Earlier we saw that the first derivative of a function f(x):
$$f’(x)=\frac{df(x)}{dx}$$
... is the gradient (slope) of that function. So how does that work for a function of two variables, f(x,y), or even three or four? Will there be 2, 3 or 4 gradients?

Let’s look at a simple function f(x,y):

$$z=ax+by+c$$
This is the description of a (flat) plane in three dimensions:

Partial derivatives.png - 7kB

z is the black plane in the pic.

Now we add another plane, this one red:

$$y=B$$

The intersection of the black and red planes is the green line with formula:

$$z=ax+bB+c$$
The first derivative to x of this line is:
$$\frac{dz}{dx}=a+0+0=a$$

This is the gradient of the black plane in the x-direction.

Analogously, if we add another plane, this one light blue:
$$x=A$$

The intersection of the black and light blue planes is the yellow line with formula:

$$z=aA+by+c$$
The first derivative to y of this line is:
$$\frac{dz}{dy}=0+b+0=b$$

This is the gradient of the black plane in the y-direction.

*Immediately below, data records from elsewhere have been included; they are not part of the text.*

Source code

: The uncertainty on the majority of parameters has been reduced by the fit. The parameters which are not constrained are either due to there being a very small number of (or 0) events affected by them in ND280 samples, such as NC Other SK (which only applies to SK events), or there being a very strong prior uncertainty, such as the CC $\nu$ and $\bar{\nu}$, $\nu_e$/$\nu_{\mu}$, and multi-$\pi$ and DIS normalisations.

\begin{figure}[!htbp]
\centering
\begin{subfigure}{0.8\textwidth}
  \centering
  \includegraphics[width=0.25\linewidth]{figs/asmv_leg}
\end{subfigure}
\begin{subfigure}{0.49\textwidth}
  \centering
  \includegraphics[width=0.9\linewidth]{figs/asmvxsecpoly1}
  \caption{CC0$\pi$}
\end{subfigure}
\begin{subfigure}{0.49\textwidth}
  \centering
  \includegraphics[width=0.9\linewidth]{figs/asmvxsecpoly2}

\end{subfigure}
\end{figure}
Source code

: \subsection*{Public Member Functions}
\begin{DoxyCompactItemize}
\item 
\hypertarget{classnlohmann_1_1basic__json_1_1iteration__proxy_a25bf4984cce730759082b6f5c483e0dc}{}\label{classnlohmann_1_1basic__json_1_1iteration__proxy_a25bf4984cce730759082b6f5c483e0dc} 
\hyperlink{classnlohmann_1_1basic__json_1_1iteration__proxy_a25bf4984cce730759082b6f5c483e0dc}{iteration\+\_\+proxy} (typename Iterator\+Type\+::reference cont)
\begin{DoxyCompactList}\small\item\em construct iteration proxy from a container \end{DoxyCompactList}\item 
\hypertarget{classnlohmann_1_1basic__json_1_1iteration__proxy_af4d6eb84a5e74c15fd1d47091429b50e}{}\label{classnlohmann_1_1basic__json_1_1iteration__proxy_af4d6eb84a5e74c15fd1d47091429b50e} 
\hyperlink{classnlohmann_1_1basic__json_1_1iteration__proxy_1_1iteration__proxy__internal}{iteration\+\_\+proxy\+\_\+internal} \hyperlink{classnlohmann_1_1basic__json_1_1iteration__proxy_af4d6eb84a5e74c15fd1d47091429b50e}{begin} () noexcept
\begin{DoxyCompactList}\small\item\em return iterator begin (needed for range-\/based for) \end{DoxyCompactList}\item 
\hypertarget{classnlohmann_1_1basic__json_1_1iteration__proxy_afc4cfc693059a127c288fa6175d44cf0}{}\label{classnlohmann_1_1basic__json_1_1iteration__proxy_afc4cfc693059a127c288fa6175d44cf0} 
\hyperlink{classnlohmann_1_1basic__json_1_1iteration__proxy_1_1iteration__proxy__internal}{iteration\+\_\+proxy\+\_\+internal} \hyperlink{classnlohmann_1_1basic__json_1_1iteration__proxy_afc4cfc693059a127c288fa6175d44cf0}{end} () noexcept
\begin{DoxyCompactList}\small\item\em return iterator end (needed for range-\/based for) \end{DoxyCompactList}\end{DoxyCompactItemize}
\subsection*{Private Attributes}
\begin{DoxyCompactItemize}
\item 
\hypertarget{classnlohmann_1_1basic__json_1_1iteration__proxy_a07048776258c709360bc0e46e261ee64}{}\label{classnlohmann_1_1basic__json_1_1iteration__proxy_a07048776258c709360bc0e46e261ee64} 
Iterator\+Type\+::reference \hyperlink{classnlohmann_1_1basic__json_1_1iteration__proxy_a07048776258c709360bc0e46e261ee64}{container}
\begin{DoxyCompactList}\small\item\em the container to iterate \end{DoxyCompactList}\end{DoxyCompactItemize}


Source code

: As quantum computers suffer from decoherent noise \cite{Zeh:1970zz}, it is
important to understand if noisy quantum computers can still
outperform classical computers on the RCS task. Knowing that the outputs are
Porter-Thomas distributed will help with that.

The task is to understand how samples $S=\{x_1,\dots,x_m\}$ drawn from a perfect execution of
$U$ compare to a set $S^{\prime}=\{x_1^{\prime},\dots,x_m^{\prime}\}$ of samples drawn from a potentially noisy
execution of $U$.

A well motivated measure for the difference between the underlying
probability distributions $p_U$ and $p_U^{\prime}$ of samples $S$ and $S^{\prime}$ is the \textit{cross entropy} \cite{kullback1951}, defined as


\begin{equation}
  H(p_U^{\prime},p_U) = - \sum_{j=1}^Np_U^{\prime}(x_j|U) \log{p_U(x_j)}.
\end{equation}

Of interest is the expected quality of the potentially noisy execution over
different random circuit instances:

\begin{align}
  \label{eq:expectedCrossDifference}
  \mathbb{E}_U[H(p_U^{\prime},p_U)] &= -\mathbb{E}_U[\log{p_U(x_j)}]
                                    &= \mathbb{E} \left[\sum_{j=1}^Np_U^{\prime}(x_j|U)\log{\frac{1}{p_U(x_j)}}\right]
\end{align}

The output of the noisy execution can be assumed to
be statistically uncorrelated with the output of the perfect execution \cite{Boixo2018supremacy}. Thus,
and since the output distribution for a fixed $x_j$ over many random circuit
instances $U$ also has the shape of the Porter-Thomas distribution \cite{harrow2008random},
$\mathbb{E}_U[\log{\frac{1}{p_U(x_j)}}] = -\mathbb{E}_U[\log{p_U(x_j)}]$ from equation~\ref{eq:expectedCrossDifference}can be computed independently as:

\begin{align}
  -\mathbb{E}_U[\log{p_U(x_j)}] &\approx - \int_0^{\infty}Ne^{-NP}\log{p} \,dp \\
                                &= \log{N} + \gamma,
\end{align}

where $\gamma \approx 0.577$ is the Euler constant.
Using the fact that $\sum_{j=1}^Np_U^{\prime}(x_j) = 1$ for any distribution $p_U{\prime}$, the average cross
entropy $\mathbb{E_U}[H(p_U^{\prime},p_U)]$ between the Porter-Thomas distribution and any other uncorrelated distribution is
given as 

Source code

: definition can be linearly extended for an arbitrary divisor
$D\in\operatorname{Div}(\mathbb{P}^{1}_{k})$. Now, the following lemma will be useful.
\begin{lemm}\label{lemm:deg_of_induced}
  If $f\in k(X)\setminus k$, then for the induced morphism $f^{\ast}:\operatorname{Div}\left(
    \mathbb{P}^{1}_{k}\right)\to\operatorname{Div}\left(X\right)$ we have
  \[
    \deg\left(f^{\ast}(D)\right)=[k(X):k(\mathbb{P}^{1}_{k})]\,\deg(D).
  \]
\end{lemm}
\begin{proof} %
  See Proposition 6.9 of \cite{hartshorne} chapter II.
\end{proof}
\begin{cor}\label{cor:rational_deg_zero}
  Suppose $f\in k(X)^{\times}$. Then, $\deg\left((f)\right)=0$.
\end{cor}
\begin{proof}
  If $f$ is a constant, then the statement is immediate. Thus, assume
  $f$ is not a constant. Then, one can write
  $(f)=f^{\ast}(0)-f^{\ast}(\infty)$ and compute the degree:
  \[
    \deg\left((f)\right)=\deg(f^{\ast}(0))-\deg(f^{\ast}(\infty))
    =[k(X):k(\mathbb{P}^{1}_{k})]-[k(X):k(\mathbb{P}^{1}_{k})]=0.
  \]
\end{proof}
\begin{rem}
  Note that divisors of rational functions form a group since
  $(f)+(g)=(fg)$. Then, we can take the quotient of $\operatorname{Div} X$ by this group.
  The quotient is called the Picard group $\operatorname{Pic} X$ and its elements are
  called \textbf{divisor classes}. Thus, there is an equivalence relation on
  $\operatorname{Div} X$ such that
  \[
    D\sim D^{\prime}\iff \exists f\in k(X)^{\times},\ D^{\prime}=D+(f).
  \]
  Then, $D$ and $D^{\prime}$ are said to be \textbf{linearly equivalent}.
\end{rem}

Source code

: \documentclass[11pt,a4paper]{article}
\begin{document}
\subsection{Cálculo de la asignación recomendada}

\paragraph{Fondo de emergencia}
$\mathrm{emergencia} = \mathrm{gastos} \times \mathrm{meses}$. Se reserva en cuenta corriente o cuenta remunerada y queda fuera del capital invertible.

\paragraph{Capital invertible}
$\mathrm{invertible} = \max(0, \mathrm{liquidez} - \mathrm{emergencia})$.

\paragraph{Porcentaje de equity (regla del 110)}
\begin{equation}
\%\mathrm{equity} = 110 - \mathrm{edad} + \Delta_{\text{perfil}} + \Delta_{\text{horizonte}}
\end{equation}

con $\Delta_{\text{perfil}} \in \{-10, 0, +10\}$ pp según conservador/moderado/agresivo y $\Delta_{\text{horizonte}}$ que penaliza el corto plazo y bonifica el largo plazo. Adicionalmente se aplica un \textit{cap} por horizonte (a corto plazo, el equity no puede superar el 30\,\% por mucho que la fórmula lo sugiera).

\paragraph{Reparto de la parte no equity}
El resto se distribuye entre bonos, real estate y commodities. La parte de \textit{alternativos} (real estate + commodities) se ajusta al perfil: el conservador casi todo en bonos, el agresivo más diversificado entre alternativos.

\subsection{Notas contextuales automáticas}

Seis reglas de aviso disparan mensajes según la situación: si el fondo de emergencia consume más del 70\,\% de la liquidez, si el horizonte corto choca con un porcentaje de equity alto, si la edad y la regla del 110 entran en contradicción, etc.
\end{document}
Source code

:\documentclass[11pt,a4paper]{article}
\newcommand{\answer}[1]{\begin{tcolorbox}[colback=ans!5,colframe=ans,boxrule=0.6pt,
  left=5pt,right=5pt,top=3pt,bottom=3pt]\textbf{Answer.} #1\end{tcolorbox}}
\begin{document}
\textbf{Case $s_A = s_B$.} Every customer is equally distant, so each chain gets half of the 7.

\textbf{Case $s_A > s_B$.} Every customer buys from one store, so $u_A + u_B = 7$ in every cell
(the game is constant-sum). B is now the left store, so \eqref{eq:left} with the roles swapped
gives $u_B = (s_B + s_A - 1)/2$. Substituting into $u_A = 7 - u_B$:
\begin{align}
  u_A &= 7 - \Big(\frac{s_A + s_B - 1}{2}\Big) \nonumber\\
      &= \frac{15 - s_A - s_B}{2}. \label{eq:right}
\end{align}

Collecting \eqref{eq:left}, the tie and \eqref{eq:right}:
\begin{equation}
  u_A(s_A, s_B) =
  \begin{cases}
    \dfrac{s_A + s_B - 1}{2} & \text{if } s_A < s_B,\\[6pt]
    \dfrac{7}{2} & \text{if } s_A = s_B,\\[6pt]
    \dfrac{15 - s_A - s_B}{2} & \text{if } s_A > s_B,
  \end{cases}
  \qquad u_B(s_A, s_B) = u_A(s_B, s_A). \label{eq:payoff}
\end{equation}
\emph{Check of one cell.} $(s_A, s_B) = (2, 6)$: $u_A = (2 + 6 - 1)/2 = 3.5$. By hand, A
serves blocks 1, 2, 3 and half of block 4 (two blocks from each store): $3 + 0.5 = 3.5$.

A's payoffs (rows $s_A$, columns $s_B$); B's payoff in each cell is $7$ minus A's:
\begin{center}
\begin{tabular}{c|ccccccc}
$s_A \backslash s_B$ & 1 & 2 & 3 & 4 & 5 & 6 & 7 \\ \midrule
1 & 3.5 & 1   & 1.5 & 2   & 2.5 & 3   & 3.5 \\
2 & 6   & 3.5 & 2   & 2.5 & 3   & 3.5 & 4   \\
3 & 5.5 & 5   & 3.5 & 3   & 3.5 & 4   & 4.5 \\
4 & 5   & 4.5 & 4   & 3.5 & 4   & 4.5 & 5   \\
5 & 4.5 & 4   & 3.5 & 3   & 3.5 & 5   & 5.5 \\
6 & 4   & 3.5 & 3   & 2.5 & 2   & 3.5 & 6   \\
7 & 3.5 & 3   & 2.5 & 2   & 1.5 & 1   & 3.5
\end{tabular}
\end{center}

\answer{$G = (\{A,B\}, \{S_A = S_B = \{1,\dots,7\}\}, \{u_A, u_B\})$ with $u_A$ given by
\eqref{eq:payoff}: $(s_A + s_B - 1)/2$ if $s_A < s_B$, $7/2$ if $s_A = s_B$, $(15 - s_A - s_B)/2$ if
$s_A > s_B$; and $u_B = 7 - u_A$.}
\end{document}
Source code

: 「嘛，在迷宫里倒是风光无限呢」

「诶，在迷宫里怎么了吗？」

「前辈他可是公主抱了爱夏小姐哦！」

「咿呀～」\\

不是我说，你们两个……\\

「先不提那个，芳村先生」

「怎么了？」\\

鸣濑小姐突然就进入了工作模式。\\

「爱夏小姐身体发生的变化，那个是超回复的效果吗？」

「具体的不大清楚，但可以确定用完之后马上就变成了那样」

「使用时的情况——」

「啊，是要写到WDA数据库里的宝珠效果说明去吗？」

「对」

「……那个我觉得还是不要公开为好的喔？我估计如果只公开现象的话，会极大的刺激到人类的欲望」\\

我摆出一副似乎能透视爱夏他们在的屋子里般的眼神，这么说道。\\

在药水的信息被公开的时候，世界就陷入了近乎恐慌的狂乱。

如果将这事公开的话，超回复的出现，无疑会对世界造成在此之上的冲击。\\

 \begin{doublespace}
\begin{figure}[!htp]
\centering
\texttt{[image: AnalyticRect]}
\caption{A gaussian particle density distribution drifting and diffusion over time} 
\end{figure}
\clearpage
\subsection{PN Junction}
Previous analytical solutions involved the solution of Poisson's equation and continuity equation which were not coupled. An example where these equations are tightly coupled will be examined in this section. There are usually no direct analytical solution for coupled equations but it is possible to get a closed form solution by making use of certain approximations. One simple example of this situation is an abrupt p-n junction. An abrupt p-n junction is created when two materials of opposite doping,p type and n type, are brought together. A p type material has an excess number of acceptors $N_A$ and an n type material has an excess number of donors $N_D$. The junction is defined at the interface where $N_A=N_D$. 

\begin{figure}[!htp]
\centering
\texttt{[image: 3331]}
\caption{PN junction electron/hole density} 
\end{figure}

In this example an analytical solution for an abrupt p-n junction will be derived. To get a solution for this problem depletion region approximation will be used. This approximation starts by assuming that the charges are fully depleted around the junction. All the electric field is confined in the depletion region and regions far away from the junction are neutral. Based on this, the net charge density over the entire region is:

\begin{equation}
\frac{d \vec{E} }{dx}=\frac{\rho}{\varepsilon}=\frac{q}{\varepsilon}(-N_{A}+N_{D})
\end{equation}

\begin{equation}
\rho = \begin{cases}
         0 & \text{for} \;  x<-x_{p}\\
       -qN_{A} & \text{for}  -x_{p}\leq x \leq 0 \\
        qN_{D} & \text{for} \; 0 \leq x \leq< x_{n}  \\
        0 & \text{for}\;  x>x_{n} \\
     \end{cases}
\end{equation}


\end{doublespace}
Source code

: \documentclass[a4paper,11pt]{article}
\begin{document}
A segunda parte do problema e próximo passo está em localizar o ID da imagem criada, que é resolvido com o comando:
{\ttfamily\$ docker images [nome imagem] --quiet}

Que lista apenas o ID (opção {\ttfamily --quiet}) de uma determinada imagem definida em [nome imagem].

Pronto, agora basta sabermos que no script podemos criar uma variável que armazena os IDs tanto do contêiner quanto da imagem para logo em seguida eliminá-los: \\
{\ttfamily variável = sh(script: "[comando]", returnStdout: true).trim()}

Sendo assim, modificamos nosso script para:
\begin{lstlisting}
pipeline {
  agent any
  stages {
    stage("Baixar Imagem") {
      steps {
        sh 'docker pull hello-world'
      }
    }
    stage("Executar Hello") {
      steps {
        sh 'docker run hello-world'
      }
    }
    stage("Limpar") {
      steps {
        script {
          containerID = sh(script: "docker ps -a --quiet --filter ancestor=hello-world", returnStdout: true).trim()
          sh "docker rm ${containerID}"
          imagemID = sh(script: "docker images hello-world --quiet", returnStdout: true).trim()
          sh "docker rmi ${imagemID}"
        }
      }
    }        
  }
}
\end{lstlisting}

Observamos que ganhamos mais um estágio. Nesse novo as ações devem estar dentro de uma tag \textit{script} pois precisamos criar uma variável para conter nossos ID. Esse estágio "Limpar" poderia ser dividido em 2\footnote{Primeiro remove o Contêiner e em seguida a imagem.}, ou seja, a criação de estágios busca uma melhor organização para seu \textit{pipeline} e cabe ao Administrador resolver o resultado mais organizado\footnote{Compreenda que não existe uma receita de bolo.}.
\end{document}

We call these gradients partial derivatives:
$$\frac{\partial z}{\partial x}\:\text{and}\:\frac{\partial z}{\partial y}$$
The partial derivative of z to x is computed by ‘pretending’ y is a constant:
$$\frac{\partial z}{\partial x}=a+0+0=a$$
The partial derivative of z to y is computed by ‘pretending’ x is a constant:
$$\frac{\partial z}{\partial y}=0+b+0=b$$
But this isn’t limited to simple functions like z. It works for ALL functions f(x,y), as a few examples will show:

1.
$$z=3x^2-5y^3$$
$$\frac{\partial z}{\partial x}=6x$$
$$\frac{\partial z}{\partial y}=-15y^2$$
2.
$$u=x^2y+3xy^3-xy$$
$$\frac{\partial u}{\partial x}=2xy+3y^3-y$$
$$\frac{\partial u}{\partial y}=x^2+9xy^2-x$$
3.
$$v=\frac{x}{y} -2\frac{y}{x}$$
$$\frac{\partial v}{\partial x}=\frac1y+2\frac{y}{x^2}$$
$$\frac{\partial v}{\partial y}=-\frac{x}{y^2}-\frac2x$$
4.
$$y=ze^{2x}$$
$$\frac{\partial y}{\partial x}=2ze^{2x}$$
$$\frac{\partial y}{\partial z}=e^{2x}$$
Rules of Partial Derivation:

The rules of partial derivation are exactly the same as for ‘normal’ derivation, including the chain rule. Two examples of the latter:

1.
$$z=\sqrt{x^2-3xy}$$
$$\frac{\partial z}{\partial x}=\frac12 (x^2-3xy)^{-\frac12}\frac{\partial}{\partial x}(x^2-3xy)$$
$$=\frac12 (x^2-3xy)^{-\frac12}(2x-3y)$$
and:
$$\frac{\partial z}{\partial y}=\frac12 (x^2-3xy)^{-\frac12}\frac{\partial}{\partial y}(x^2-3xy)$$
$$=\frac12 (x^2-3xy)^{-\frac12}(-3x)=-\frac32 x(x^2-3xy)^{-\frac12}$$
2.
$$z=e^{x^3-4xy^2}$$
$$\frac{\partial z}{\partial x}=e^{x^3-4xy^2}\frac{\partial}{\partial x}(x^3-4xy^2)$$
$$=e^{x^3-4xy^2}(3x^2-4y^2)$$
and:
$$\frac{\partial z}{\partial y}=e^{x^3-4xy^2}\frac{\partial}{\partial y}(x^3-4xy^2)$$
$$=e^{x^3-4xy^2}(-8xy)=-8xye^{x^3-4xy^2}$$

Partial derivatives of functions dependent on more than two independent variables:

Such a function can generically by represented by:
$$f(x_1,x_2,x_3,...,x_i,...,x_n)$$
For each variable x<sub>i</sub> a partial derivative:
$$\frac{\partial f}{\partial x_i}$$
... can be computed. It's done by considering all other variables (other than x<sub>i</sub>;) as constants.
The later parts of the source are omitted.